• AIM OF THE EXERCISE: Restate the listing word for word. Stop at the line that holds "1. **Balancing Flexibility", include it, and leave out all pictures.

-----

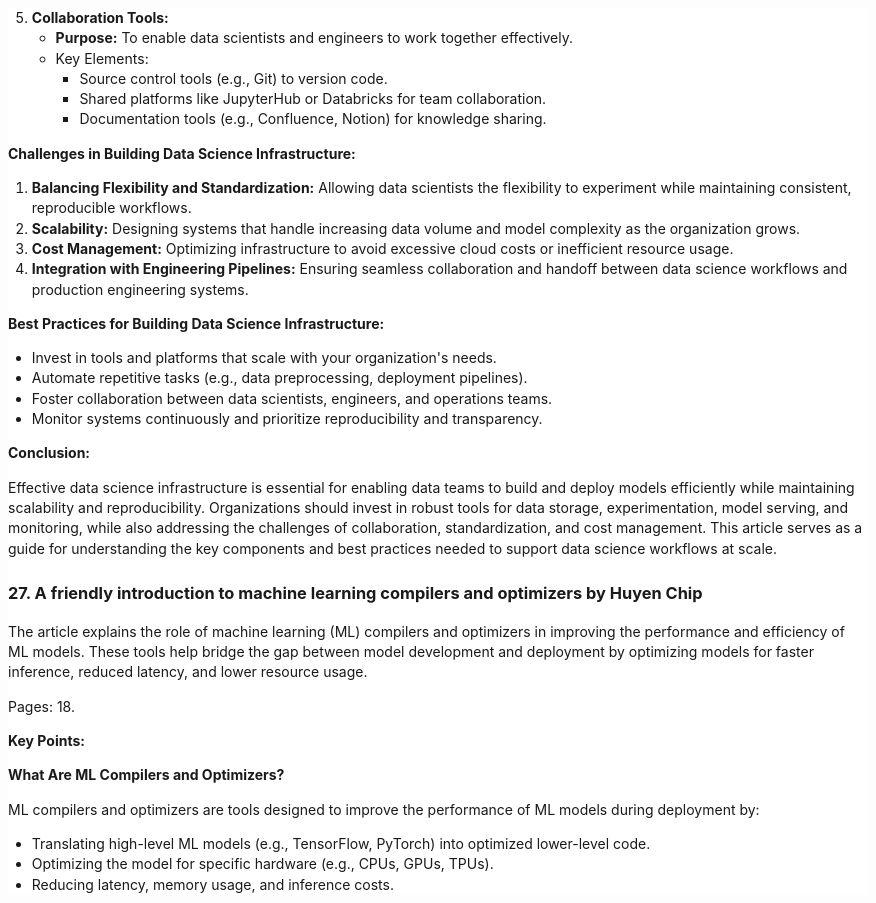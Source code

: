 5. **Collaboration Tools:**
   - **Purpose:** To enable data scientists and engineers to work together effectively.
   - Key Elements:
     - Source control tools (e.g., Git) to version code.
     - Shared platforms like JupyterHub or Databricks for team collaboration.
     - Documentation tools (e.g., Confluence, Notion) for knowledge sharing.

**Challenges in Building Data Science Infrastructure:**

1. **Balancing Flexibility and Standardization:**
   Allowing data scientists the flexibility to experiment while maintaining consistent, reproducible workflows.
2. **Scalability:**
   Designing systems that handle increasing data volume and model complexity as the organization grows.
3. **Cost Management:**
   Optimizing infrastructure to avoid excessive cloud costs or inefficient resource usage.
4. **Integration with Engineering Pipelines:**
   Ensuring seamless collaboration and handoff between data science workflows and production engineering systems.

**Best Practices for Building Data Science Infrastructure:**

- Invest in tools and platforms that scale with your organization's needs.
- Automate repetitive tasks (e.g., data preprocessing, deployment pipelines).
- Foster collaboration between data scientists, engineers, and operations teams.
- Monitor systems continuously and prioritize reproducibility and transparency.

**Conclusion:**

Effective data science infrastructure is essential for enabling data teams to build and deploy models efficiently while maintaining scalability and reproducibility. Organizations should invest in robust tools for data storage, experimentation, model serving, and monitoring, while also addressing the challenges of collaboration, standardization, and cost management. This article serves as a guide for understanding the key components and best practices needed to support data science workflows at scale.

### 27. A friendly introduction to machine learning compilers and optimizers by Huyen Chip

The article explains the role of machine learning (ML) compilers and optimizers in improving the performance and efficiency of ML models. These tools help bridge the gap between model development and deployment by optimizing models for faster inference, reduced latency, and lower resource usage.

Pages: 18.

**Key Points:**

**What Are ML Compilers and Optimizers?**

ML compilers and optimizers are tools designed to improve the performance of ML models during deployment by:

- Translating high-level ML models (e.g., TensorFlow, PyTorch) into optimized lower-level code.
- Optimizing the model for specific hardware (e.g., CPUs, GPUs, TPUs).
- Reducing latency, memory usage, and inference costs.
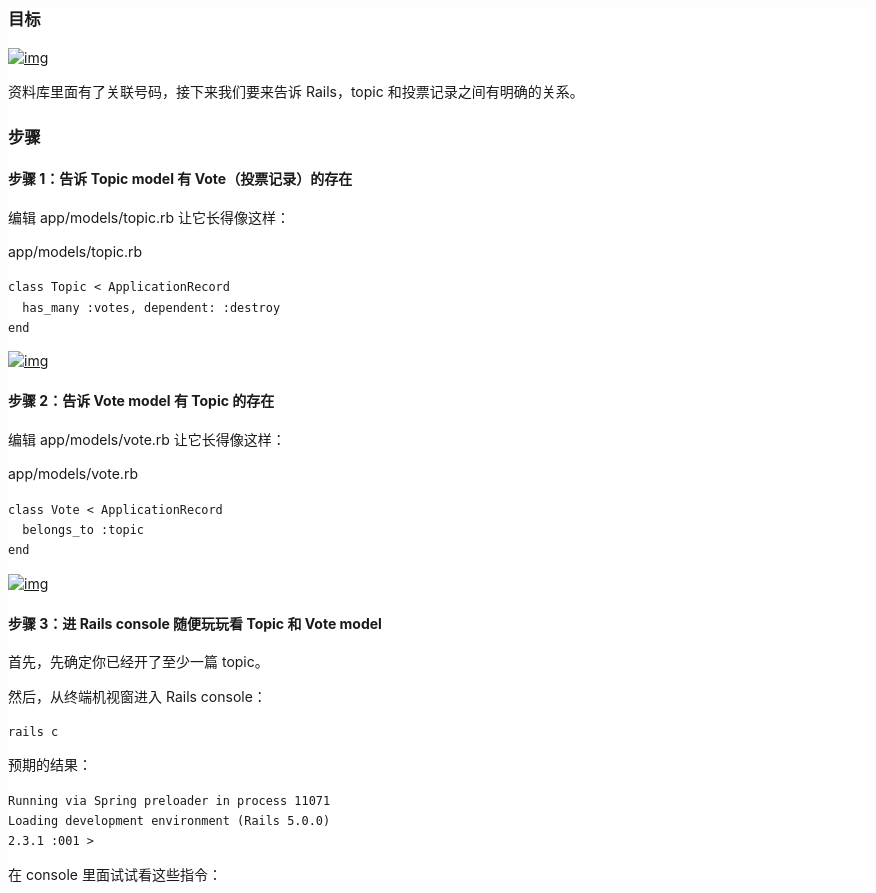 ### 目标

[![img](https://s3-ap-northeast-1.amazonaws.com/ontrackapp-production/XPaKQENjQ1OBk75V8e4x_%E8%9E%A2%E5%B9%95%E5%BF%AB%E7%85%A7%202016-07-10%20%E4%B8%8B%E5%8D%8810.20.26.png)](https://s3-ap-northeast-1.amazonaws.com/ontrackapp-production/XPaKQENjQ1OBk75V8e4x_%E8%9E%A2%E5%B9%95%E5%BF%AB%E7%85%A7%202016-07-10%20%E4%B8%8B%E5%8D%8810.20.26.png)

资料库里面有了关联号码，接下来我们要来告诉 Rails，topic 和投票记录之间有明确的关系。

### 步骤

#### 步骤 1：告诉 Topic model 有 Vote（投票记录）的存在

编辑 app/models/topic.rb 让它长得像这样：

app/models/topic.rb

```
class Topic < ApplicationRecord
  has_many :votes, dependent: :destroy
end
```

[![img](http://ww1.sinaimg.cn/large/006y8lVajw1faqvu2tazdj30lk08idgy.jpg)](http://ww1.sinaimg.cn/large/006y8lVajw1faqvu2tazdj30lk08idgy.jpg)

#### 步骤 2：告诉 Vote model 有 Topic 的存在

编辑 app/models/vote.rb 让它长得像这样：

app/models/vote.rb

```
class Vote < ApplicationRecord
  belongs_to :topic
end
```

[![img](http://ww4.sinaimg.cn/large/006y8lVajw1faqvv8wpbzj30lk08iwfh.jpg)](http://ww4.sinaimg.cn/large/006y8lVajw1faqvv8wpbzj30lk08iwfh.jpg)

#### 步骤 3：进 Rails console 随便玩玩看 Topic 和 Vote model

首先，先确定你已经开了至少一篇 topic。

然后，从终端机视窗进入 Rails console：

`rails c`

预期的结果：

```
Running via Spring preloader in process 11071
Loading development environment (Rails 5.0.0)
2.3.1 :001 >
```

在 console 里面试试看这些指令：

-----

• ANSWER TO THE PROBLEM:
Source code

: 5. **Collaboration Tools:**
   - **Purpose:** To enable data scientists and engineers to work together effectively.
   - Key Elements:
     - Source control tools (e.g., Git) to version code.
     - Shared platforms like JupyterHub or Databricks for team collaboration.
     - Documentation tools (e.g., Confluence, Notion) for knowledge sharing.

**Challenges in Building Data Science Infrastructure:**

1. **Balancing Flexibility and Standardization:**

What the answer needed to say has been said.